Closed neutrinoceros closed 1 week ago
I'm puzzled. I don't understand how it's possible that the one of the test is still failing after bumping.
Is it possible there's a NaN? I'm not sure how NaNs would impact the typical equality/hash comparisons.
Good thinking ! indeed, hashing an array isn't a stable operation if it contains a NaN
In [8]: a = np.arange(10, dtype="float")
In [9]: a
Out[9]: array([0., 1., 2., 3., 4., 5., 6., 7., 8., 9.])
In [10]: a[0] = np.nan
In [11]: hash(tuple(a))
Out[11]: -5529612596851953840
In [12]: hash(tuple(a))
Out[12]: -5371981722103082231
In [13]: hash(tuple(a))
Out[13]: -7440010721638526525
In [14]: hash(tuple(a))
Out[14]: -4675353377044086749
In [15]: hash(tuple(a))
Out[15]: 1634418349654970603
In [16]: hash(tuple(a))
Out[16]: 5494725379304409846
In [17]: a = np.arange(10, dtype="float")
In [18]: hash(tuple(a))
Out[18]: -2040549277248155741
In [19]: hash(tuple(a))
Out[19]: -2040549277248155741
In [20]: hash(tuple(a))
Out[20]: -2040549277248155741
In [21]: hash(tuple(a))
Out[21]: -2040549277248155741
In [22]: hash(tuple(a))
Out[22]: -2040549277248155741
In [23]: hash(tuple(a))
Out[23]: -2040549277248155741
(I should point out that this little experiment was conducted with numpy 1.26) So maybe what's happening is that we have some NaN in an output field that wasn't present when running with numpy 1.x π€ Could be a bug on our side or a in NumPy (or both ?? π) @chrishavlin, any chance you still have whatever scripts you used to decipher this situation a couple days ago ?

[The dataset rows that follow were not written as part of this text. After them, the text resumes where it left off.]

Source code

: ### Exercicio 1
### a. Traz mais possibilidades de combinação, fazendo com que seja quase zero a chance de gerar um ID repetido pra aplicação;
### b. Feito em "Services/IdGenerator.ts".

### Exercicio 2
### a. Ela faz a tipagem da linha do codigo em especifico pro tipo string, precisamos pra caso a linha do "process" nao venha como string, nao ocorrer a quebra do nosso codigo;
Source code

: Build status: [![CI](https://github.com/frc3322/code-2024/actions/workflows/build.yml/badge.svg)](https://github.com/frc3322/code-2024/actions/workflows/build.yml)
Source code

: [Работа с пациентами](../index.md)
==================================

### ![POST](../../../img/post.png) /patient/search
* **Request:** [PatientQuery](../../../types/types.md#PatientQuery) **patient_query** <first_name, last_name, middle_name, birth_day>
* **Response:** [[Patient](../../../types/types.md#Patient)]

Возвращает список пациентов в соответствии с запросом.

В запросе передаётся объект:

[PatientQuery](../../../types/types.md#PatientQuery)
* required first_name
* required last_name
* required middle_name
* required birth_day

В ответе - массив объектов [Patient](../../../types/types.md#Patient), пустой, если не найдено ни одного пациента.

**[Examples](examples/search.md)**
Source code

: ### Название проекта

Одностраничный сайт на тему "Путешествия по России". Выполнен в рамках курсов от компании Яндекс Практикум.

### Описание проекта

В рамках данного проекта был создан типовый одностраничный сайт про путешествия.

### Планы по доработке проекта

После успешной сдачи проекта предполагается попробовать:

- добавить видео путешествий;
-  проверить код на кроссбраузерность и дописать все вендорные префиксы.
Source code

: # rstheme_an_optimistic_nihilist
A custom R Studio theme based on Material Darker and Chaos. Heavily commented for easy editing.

I really need to learn more about NaNs. I had no idea there was, officially, a 'payload': https://en.wikipedia.org/wiki/NaN
oh interesting, it's not even the same tests that are failing -- still enzo, but the velocity_divergence
field rather than the velocity_magnitude
. Likely a very similar issue though, I'll take a closer look this morning.

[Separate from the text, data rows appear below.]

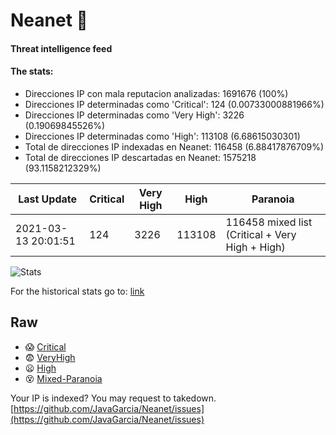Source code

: # Neanet :hocho:
#### Threat intelligence feed
#### The stats:

- Direcciones IP con mala reputacion analizadas: 1691676 (100%)
- Direcciones IP determinadas como 'Critical':  124 (0.00733000881966%)
- Direcciones IP determinadas como 'Very High':  3226 (0.19069845526%)
- Direcciones IP determinadas como 'High':  113108 (6.68615030301)
- Total de direcciones IP indexadas en Neanet:  116458 (6.88417876709%)
- Total de direcciones IP descartadas en Neanet:  1575218 (93.1158212329%)

| Last Update | Critical | Very High | High | Paranoia |
| --- | --- | --- | --- | --- |
| 2021-03-13 20:01:51 | 124 | 3226 | 113108 | 116458 mixed list (Critical + Very High + High)|

![Stats](https://docs.google.com/spreadsheets/d/e/2PACX-1vSnaNMIXVabIpDJjufMlzH7poXnshF3mgd8Is1g9ytUEzVsP5my4Trn8f-xkoLLQ38xpL3HtmUexLo6/pubchart?oid=501124687&format=image)

For the historical stats go to: [link](/stats.csv)
## Raw
- :scream: [Critical](https://raw.githubusercontent.com/JavaGarcia/Neanet/master/blacklists/neanet_critical.txt)
- :fearful: [VeryHigh](https://raw.githubusercontent.com/JavaGarcia/Neanet/master/blacklists/neanet_veryHigh.txtt)
- :frowning: [High](https://raw.githubusercontent.com/JavaGarcia/Neanet/master/blacklists/neanet_high.txt)
- :dizzy_face: [Mixed-Paranoia](https://raw.githubusercontent.com/JavaGarcia/Neanet/master/blacklists/neanet_all.txt)


Your IP is indexed? You may request to takedown. [https://github.com/JavaGarcia/Neanet/issues](https://github.com/JavaGarcia/Neanet/issues)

Awesome, thank you very much. Feel free to push to this branch if you need to !
well I'm thoroughly confused. Manually comparing values didn't show any difference in grid values for ('gas', 'velocity_divergence')
between np 2 and np 1.26.4. Then I spent a while getting nose working with py 3.10 to match what Jenkins is doing.... and I reproduced the error with just np2:
in an environment with np2, store the answer tests for enzo:
nosetests --answer-store --local --with-answer-testing --local-dir /Users/chavlin/data/yt_answer_store/enzo_test yt/frontends/enzo/tests/test_outputs.py --answer-name=local-ezno yt.frontends.enzo --answer-big-data --verbose
and then immediately run a comparison in the same np2 environment
nosetests --local --with-answer-testing --local-dir /Users/chavlin/data/yt_answer_store/enzo_test yt/frontends/enzo/tests/test_outputs.py --answer-name=local-ezno yt.frontends.enzo --answer-big-data --verbose
and that test fails for me:
======================================================================
FAIL: GridValues_galaxy0030_all_('gas', 'velocity_divergence')
----------------------------------------------------------------------
Traceback (most recent call last):
File "/Users/chavlin/.pyenv/versions/3.10.12/envs/yt_np2_delete/lib/python3.10/site-packages/nose/case.py", line 198, in runTest
self.test(*self.arg)
File "/Users/chavlin/src/yt_/yt_dev/yt/yt/utilities/answer_testing/framework.py", line 418, in __call__
self.compare(nv, ov)
File "/Users/chavlin/src/yt_/yt_dev/yt/yt/utilities/answer_testing/framework.py", line 700, in compare
assert_equal(new_result[k], old_result[k])
File "/Users/chavlin/.pyenv/versions/3.10.12/envs/yt_np2_delete/lib/python3.10/site-packages/numpy/testing/_private/utils.py", line 414, in assert_equal
raise AssertionError(msg)
AssertionError:
Items are not equal:
ACTUAL: 'ec255050b61b671af5425c0e4ae7a17d'
DESIRED: 'f16afe8932b49e9b2acadf304ae3a168'
But this is only happening within nose -- I made a little manual answer test and couldn't reproduce the failure (script is here). Not even sure where to look now...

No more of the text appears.